Collected data entries:
------------------------------------------------

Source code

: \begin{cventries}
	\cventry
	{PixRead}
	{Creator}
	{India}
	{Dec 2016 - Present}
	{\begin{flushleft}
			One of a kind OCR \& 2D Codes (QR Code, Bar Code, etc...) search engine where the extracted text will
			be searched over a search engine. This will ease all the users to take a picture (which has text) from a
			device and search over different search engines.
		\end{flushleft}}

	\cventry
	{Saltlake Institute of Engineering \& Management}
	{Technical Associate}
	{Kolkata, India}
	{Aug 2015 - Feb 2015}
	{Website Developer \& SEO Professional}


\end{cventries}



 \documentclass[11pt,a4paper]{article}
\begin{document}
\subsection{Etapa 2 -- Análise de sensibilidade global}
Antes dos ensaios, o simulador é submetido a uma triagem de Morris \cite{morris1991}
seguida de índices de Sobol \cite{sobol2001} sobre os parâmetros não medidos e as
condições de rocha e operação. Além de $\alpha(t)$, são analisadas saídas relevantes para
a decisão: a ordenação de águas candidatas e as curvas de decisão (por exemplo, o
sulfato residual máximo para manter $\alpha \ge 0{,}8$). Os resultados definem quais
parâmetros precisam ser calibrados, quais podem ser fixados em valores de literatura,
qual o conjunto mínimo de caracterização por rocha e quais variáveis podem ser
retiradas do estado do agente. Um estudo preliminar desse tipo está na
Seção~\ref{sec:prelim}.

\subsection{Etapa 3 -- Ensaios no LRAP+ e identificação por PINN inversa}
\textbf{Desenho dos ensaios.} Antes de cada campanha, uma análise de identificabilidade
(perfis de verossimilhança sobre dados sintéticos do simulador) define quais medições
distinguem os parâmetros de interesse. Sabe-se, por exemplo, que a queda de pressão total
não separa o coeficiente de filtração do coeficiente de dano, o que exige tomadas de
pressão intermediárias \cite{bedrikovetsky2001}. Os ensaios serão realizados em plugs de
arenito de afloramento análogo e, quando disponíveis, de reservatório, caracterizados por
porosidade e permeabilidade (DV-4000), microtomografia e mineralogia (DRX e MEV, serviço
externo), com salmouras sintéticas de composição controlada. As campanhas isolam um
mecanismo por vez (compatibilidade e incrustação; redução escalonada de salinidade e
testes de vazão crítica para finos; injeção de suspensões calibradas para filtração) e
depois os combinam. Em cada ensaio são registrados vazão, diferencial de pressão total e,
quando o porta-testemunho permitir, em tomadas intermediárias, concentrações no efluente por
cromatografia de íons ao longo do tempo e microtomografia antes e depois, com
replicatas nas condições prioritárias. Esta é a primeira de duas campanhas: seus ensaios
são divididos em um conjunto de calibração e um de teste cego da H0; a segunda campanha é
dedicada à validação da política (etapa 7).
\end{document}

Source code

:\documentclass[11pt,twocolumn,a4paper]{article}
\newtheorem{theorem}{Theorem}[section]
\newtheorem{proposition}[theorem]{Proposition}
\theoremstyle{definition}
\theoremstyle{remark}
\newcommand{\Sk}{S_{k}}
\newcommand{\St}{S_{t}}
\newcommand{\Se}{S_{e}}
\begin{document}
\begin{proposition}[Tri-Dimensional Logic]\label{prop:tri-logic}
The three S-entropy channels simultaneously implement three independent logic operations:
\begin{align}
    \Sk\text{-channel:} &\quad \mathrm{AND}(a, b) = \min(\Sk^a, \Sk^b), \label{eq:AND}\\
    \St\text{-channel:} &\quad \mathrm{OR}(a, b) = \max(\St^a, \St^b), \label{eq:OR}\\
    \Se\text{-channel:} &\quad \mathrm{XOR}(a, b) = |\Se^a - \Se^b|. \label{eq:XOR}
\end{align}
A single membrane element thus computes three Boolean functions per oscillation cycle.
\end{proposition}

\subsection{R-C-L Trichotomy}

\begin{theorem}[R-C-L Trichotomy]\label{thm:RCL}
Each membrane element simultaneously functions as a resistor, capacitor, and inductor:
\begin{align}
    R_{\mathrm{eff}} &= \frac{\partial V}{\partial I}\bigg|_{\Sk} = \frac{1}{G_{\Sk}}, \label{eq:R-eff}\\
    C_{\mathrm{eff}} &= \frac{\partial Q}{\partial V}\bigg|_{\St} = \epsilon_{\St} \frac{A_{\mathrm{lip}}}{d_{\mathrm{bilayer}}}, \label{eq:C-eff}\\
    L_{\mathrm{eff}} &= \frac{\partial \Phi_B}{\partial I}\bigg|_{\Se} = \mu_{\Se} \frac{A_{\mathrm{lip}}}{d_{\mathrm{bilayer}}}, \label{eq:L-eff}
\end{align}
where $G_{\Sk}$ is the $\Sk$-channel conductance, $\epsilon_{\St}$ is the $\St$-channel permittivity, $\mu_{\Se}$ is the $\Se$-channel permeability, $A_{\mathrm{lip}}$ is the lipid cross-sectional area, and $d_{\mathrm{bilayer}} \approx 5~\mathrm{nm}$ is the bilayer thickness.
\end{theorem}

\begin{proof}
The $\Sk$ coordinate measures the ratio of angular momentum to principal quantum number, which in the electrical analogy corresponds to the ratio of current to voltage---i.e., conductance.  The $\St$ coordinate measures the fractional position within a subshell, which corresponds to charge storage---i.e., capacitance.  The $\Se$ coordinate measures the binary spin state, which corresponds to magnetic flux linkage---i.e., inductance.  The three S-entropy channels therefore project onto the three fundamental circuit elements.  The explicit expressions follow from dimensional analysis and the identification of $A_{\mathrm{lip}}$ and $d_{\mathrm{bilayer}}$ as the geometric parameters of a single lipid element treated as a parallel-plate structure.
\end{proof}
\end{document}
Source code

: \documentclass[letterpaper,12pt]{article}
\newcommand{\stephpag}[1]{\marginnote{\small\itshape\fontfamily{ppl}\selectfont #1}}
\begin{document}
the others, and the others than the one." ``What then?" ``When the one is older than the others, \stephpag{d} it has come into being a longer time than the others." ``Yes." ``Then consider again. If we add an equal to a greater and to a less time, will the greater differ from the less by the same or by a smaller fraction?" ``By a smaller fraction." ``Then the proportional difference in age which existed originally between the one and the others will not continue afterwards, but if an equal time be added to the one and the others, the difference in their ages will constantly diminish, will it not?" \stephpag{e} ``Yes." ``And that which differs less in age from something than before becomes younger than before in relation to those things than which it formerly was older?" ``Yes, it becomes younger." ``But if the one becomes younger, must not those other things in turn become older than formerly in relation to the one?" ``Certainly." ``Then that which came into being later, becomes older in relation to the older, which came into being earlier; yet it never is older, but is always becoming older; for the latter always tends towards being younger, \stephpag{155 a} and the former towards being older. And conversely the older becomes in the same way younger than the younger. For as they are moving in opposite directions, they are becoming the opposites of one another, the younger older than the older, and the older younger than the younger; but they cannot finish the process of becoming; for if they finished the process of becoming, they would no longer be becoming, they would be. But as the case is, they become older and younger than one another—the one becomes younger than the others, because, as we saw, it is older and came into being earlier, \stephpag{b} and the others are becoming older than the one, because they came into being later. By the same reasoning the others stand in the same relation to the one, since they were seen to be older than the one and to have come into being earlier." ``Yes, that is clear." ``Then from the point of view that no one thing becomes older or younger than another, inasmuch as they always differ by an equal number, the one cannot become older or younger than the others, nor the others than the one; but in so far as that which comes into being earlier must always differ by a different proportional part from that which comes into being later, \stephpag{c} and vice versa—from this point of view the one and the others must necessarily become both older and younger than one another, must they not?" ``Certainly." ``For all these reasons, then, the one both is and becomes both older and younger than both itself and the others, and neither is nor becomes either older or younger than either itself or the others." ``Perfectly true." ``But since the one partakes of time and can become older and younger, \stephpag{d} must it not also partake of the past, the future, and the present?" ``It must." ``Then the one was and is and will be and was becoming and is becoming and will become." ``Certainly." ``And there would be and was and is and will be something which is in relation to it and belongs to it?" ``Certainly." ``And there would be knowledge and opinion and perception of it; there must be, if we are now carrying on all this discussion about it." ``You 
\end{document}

------------------------------------------------

**What is required:** Using the entries, return every line where the word "exemplo" can be found.

**Output of the exercise:**
a decisão: a ordenação de águas candidatas e as curvas de decisão (por exemplo, o
distinguem os parâmetros de interesse. Sabe-se, por exemplo, que a queda de pressão total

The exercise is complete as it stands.